The roof age and condition requirement are mandatory for homes that are 25 years old and older with shingle roofs, all mobile homes and homes that are 50 years and older with other types of roofs, including tile.
Homeowners can meet the requirement by submitting proof that a new roof has been put on the home since it was built. A receipt or a contract should be filed with the insurance agent.
If paperwork is unavailable, an inspection of the roof is required with the filing of a roof condition certification form. That is different from a uniform mitigation verification inspection, used to qualify for insurance discounts by having certain hurricane protection features, such as window protection, gable end braces and roof truss straps.
Not just anyone can perform an inspection.
Citizens requires the roof inspections be done by a Florida licensed general, residential, building or roofing contractor; a licensed building inspector; a registered architect; a registered engineer; or a city or a county building code official.

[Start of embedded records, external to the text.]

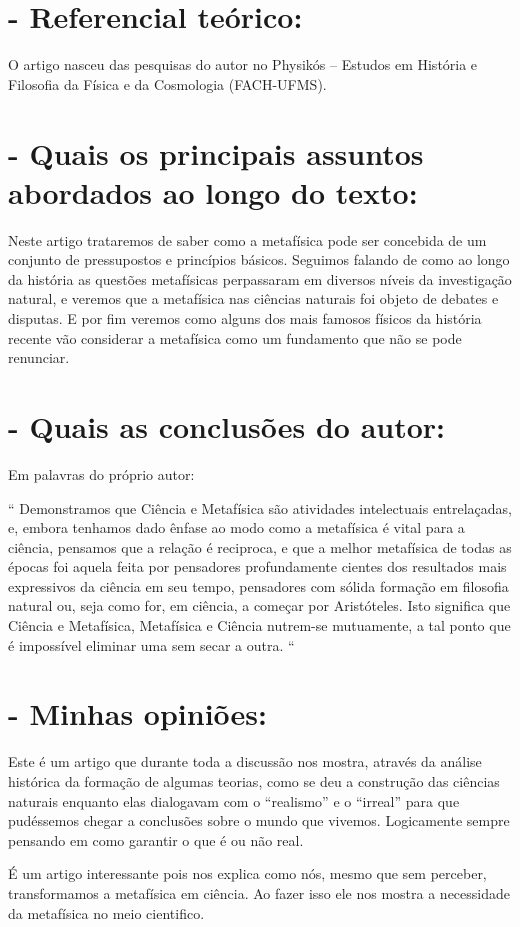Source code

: \documentclass [a4paper, 12pt]{article}
\begin{document}
\section*{- Referencial teórico:}

O artigo nasceu das pesquisas do autor no Physikós – Estudos em História e Filosofia da Física e da Cosmologia (FACH-UFMS).

\section*{- Quais os principais assuntos abordados ao longo do texto:}

Neste artigo trataremos de saber como a metafísica pode ser concebida de um conjunto de pressupostos e princípios básicos. Seguimos falando de como ao longo da história as questões metafísicas perpassaram em diversos níveis da investigação natural, e veremos que a metafísica nas ciências naturais foi objeto de debates e disputas. E por fim veremos como alguns dos mais famosos físicos da história recente vão considerar a metafísica como um fundamento que não se pode renunciar.

\section*{- Quais as conclusões do autor:}

Em palavras do próprio autor: 

“ Demonstramos que Ciência e Metafísica são atividades intelectuais entrelaçadas, e, embora tenhamos dado ênfase ao modo como a metafísica é vital para a ciência, pensamos que a relação é reciproca, e que a melhor metafísica de todas as épocas foi aquela feita por pensadores profundamente cientes dos resultados mais expressivos da ciência em seu tempo, pensadores com sólida formação em filosofia natural ou, seja como for, em ciência, a começar por Aristóteles. Isto significa que Ciência e Metafísica, Metafísica e Ciência nutrem-se mutuamente, a tal ponto que é impossível eliminar uma sem secar a outra. “

\section*{- Minhas opiniões:}

Este é um artigo que durante toda a discussão nos mostra, através da análise histórica da formação de algumas teorias, como se deu a construção das ciências naturais enquanto elas dialogavam com o “realismo” e o “irreal” para que pudéssemos chegar a conclusões sobre o mundo que vivemos. Logicamente sempre pensando em como garantir o que é ou não real.

É um artigo interessante pois nos explica como nós, mesmo que sem perceber, transformamos a metafísica em ciência. Ao fazer isso ele nos mostra a necessidade  da metafísica no meio cientifico.
\end{document}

Costs can vary between $74 and $150.
"Two years ago, it was wind mitigation, and now it’s the roof verifications. It’s helped business immensely. I did nine on Monday and five in Tuesday," said John Banks of Coastal Home Inspections and John Banks Builders, both in Ormond Beach. "I have not added staff, because I do them myself. Everyone should get an inspection to lower insurance rates and for safety."
Mike Hawryluk of CBC Roofing Co. is a licensed roofing contractor. He has not seen an increase in inspection business because of the new Citizens requirement. However, business increased after five days of rains that had roofs leaking.
"We’re getting some calls, but not all that much more than in the past for inspections. We are also hearing that some insurance companies are requiring new roofs or they will cancel policies," he said.
Shingles that are 25 years old are "pushing" the life expectancy, Hawryluk said. They may curl and wear out. And older roofs may have loose screws on the vents. Roofs installed under older, less strict codes may not provide adequate ventilation to protect roofs, he said.
"It’s usually just neglect. The roof is not something you think about a lot until it starts to leak, and there is usually more damage than just the leak," Hawryluk said.
Qualified roofs do not leak and have at least three years of useful life remaining.
Citizens is not forcing policyholders to adjust coverage, deductibles or premiums, but does require that the policy cover the replacement value of the home.
Florida law does not require wind insurance, but most mortgage lenders require coverage to protect the lender.